_Dataset records_.

-*-

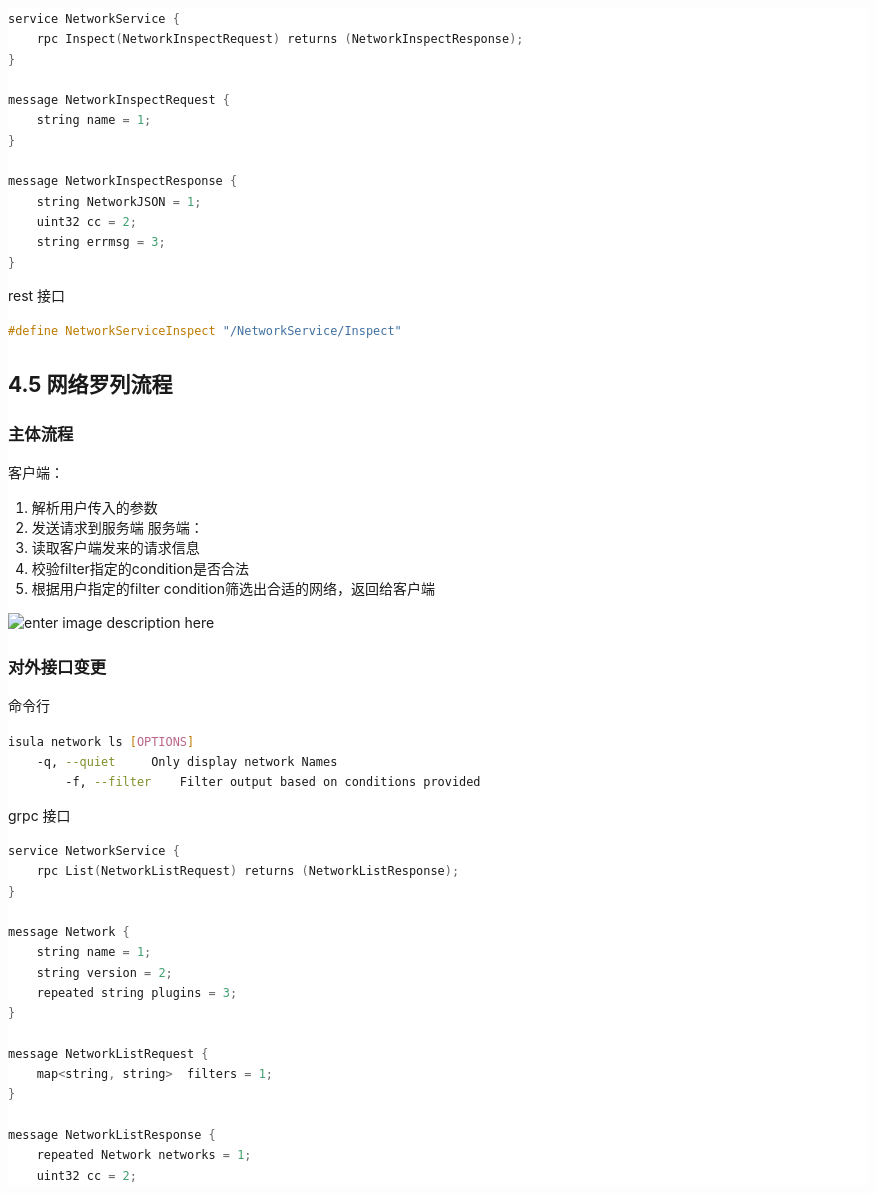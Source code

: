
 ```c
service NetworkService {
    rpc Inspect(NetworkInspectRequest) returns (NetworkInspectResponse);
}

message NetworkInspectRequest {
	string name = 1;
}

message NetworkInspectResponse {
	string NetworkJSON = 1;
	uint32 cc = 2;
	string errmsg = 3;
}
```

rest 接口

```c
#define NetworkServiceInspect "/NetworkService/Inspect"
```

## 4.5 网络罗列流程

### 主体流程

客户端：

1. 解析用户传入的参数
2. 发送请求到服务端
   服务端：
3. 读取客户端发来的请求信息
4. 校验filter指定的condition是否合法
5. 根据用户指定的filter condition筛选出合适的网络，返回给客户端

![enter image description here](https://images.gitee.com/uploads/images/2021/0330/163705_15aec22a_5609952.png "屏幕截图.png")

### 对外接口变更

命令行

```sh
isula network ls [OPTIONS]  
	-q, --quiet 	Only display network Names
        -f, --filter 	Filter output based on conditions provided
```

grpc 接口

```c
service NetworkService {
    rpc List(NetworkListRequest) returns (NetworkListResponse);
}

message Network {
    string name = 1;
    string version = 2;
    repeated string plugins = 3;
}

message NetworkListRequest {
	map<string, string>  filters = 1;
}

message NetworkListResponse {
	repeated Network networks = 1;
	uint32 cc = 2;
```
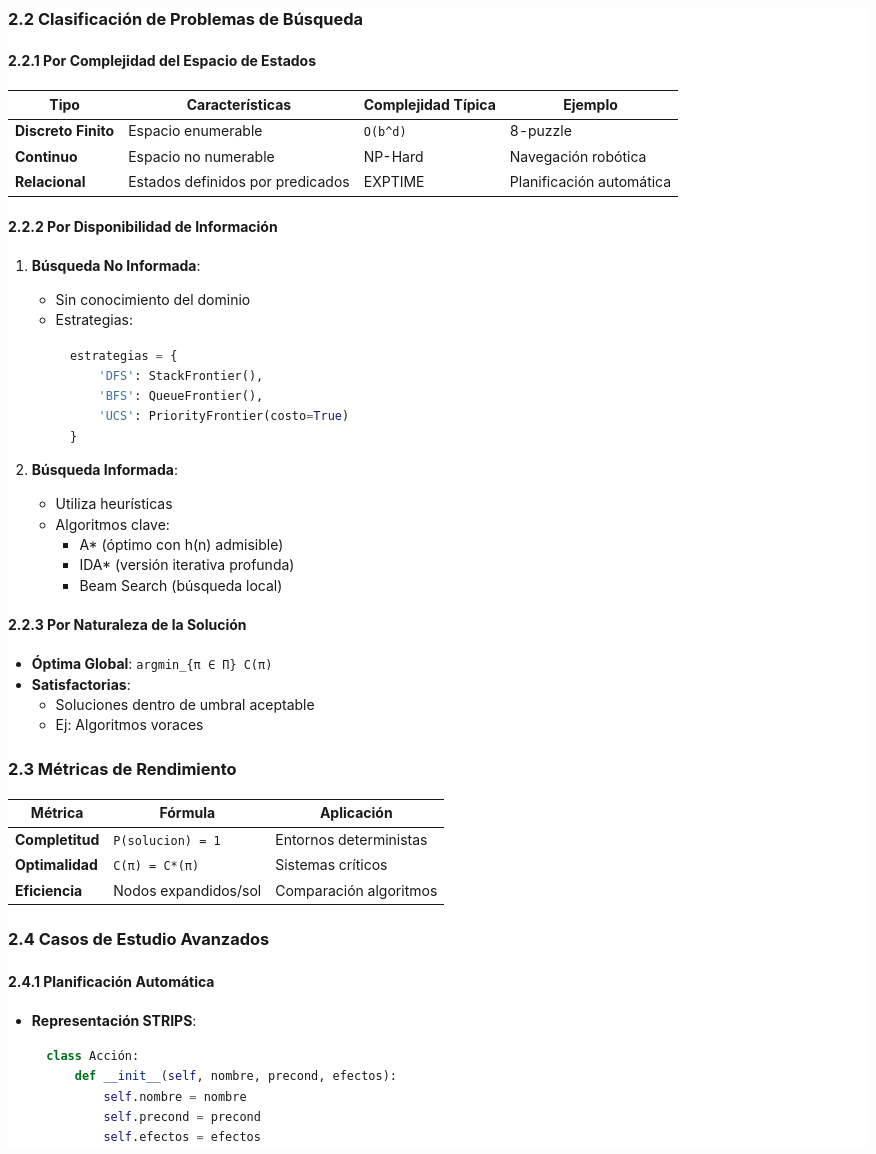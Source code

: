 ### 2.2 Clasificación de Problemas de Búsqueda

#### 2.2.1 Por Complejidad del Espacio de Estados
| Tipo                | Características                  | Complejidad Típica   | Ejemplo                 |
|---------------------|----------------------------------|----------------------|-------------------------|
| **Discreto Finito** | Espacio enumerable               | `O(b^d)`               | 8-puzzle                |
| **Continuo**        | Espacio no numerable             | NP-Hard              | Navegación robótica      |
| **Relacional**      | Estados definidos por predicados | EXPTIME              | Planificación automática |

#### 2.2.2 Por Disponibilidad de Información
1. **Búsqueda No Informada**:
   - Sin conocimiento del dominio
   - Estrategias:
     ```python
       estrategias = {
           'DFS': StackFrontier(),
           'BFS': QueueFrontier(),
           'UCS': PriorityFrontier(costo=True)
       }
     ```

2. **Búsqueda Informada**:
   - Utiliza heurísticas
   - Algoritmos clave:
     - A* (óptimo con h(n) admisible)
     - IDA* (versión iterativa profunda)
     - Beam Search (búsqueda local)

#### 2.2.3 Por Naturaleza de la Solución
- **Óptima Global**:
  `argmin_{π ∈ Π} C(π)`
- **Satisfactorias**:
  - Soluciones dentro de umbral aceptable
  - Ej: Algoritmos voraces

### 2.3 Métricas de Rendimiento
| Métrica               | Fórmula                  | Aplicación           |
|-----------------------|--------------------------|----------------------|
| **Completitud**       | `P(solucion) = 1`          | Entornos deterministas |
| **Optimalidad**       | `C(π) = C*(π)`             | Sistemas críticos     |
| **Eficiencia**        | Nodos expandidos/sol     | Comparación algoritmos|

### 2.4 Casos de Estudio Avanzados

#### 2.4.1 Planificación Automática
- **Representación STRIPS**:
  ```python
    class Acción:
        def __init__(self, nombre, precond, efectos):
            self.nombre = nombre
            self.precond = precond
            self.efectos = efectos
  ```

-*-

_What the task asks_.
Please say only the number of lines in the data that hold "Planificación".

_Exercise output_.
2